(Provided records begins)
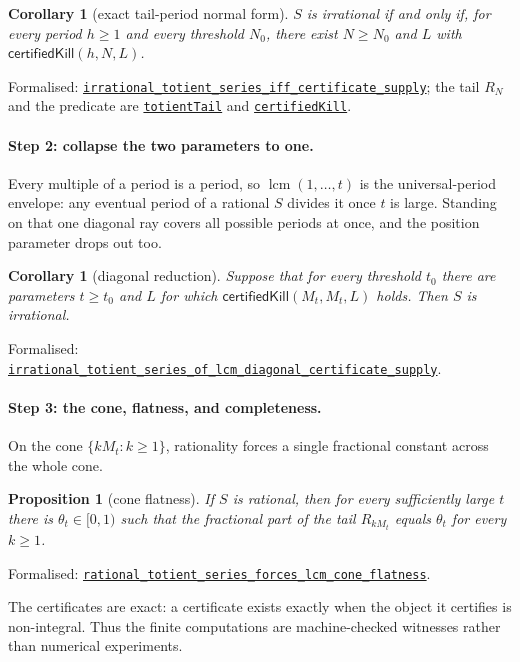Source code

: \documentclass[11pt]{article}
\newcommand{\commit}{81150c1c6fdd4cd51e76d3aa0de344341e0e9e7c}
\newcommand{\repobase}{https://github.com/wcook04/plectis-lean-erdos249-257/blob/\commit}
\newcommand{\PK}{Erdos249257}
\newcommand{\lref}[3]{\href{\repobase/\PK/#1\#L#2}{\nolinkurl{#3}}}
\newcommand{\lrefx}[3]{\href{\repobase/\PK/#1\#L#2}{\nolinkurl{#3}}}
\newtheorem{proposition}[theorem]{Proposition}
\newtheorem{corollary}[theorem]{Corollary}
\theoremstyle{definition}
\theoremstyle{remark}
\newcommand{\lcm}{\operatorname{lcm}}
\begin{document}
\begin{corollary}[exact tail-period normal form]\label{res:red21}
$S$ is irrational if and only if, for every period $h\ge1$ and every threshold
$N_0$, there exist $N\ge N_0$ and $L$ with $\textsf{certifiedKill}(h,N,L)$.
\end{corollary}
\noindent Formalised: \lref{LcmConeFlatness.lean}{412}{irrational_totient_series_iff_certificate_supply};
the tail $R_N$ and the predicate are
\lrefx{TotientTailPeriodKiller.lean}{57}{totientTail} and
\lrefx{TotientTailPeriodKiller.lean}{72}{certifiedKill}.

\paragraph{Step 2: collapse the two parameters to one.} Every multiple of a period
is a period, so $\lcm(1,\dots,t)$ is the universal-period envelope: any eventual
period of a rational $S$ divides it once $t$ is large. Standing on that one
diagonal ray covers all possible periods at once, and the position parameter
drops out too.

\begin{corollary}[diagonal reduction]\label{res:diag}
Suppose that for every threshold $t_0$ there are parameters $t\ge t_0$ and
$L$ for which $\textsf{certifiedKill}(M_t,M_t,L)$ holds. Then $S$ is
irrational.
\end{corollary}
\noindent Formalised: \lref{LcmDiagonalReduction.lean}{112}{irrational_totient_series_of_lcm_diagonal_certificate_supply}.

\paragraph{Step 3: the cone, flatness, and completeness.} On the cone
$\{kM_t:k\ge1\}$, rationality forces a single fractional constant across the
whole cone.

\begin{proposition}[cone flatness]\label{res:flat}
If $S$ is rational, then for every sufficiently large $t$ there is
$\theta_t\in[0,1)$ such that the fractional part of the tail $R_{kM_t}$ equals
$\theta_t$ for every $k\ge1$.
\end{proposition}
\noindent Formalised: \lref{LcmConeFlatness.lean}{90}{rational_totient_series_forces_lcm_cone_flatness}.

The certificates are exact: a certificate exists exactly
when the object it certifies is non-integral. Thus the finite computations are
machine-checked witnesses rather than numerical experiments.
\end{document}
(Provided records ends)
* _What is needed_
What you return must match the lines from the top of the data through the line with "and every threshold" exactly, with the pictures removed.

* _Response to this task_
Source code

: \documentclass[11pt]{article}
\newcommand{\commit}{81150c1c6fdd4cd51e76d3aa0de344341e0e9e7c}
\newcommand{\repobase}{https://github.com/wcook04/plectis-lean-erdos249-257/blob/\commit}
\newcommand{\PK}{Erdos249257}
\newcommand{\lref}[3]{\href{\repobase/\PK/#1\#L#2}{\nolinkurl{#3}}}
\newcommand{\lrefx}[3]{\href{\repobase/\PK/#1\#L#2}{\nolinkurl{#3}}}
\newtheorem{proposition}[theorem]{Proposition}
\newtheorem{corollary}[theorem]{Corollary}
\theoremstyle{definition}
\theoremstyle{remark}
\newcommand{\lcm}{\operatorname{lcm}}
\begin{document}
\begin{corollary}[exact tail-period normal form]\label{res:red21}
$S$ is irrational if and only if, for every period $h\ge1$ and every threshold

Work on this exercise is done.